Subjects in Group 1 have approximately twice the odds of healing over time as compared to those that do not have any of those SNPs. The effect is in the opposite direction for Composites 2 and 3 as subjects have significantly greater AD disease persistence (Table 2). On the other hand, there does not appear to be an association between having the variants in Group 4 and disease persistence over time. rs376545 and rs711317 also have 95% credible intervals for the OR estimate that lay completely above 1, which suggest that these variants may result in improved skin healing over time. Further, the stratified estimates tend to be in the same direction as the overall estimates—that is, the effects of the SNPs on skin repair are similar for Whites and Blacks, although results were not statistically significant. Individual SNP associations are reported in Supplementary Table 1.

Discussion

In this study, we consider Bayesian generalized linear mixed models to evaluate the relationship between KRT 6A variants and atopic dermatitis outcomes and disease progression. These models have been commonly employed in RNA sequencing and microarray studies and artificial intelligence pipelines25. By utilizing a Bayesian approach for our analyses, the corresponding interpretation focuses on effect estimates and credible intervals rather than hypothesis testing which relies on significance levels and p-values.

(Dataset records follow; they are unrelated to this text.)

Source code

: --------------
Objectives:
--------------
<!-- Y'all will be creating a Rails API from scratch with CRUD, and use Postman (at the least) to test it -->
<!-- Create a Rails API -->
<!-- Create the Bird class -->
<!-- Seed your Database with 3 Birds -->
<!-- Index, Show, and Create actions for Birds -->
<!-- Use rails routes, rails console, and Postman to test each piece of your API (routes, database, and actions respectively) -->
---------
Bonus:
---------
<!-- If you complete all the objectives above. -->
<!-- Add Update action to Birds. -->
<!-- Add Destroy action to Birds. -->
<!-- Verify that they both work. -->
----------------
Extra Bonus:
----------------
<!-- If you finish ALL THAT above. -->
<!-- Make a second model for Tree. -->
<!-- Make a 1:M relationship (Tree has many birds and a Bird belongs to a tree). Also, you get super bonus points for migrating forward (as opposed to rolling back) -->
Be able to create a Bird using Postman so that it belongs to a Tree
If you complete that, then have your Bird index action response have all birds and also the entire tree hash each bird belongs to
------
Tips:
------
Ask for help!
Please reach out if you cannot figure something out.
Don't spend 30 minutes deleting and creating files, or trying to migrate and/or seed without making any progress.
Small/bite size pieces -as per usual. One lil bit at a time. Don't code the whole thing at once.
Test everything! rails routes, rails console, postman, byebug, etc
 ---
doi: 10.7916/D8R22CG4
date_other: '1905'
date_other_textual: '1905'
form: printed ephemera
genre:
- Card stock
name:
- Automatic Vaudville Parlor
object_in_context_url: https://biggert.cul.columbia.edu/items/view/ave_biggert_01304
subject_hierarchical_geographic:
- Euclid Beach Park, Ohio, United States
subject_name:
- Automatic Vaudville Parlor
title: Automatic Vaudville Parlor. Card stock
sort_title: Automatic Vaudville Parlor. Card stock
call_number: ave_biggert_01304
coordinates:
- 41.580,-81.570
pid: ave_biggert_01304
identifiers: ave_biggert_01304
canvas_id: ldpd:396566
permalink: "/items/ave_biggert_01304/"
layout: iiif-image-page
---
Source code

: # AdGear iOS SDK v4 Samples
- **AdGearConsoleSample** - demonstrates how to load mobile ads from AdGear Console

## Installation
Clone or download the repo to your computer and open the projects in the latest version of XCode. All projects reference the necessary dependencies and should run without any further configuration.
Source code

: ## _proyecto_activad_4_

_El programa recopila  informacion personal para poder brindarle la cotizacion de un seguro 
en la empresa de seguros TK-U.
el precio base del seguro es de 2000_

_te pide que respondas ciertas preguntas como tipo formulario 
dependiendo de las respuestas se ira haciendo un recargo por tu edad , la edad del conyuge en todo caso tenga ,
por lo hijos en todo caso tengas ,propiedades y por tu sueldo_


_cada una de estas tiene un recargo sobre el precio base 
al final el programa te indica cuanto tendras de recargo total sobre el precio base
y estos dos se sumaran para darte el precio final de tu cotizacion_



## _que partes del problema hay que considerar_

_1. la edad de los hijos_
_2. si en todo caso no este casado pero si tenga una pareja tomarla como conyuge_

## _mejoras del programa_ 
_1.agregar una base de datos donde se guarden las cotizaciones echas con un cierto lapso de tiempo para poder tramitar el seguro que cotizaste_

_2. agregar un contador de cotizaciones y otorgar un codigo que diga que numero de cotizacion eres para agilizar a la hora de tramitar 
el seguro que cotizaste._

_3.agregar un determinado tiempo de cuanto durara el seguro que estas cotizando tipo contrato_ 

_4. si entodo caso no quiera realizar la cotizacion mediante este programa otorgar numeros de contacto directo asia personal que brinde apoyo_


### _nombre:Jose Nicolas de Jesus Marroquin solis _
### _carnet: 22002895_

SNPs in Group 1 were found to be associated with greater healing and repair of the skin; these are likely to assist with wound repair and re-epithelization. On the other hand, SNPs in Groups 2 and 3 resulted in worse skin outcomes, so healing may require longer duration. Building on present understanding for keratinocyte’s role in AD development26, further study into the mechanisms by which certain KRT6A SNPs affect keratinocyte activity and corresponding immune responses as well as interactions with treatments are warranted. As keratinocytes mediate immunity, greater exploration of the biological processes could provide insight into AD progression and therapeutic efforts.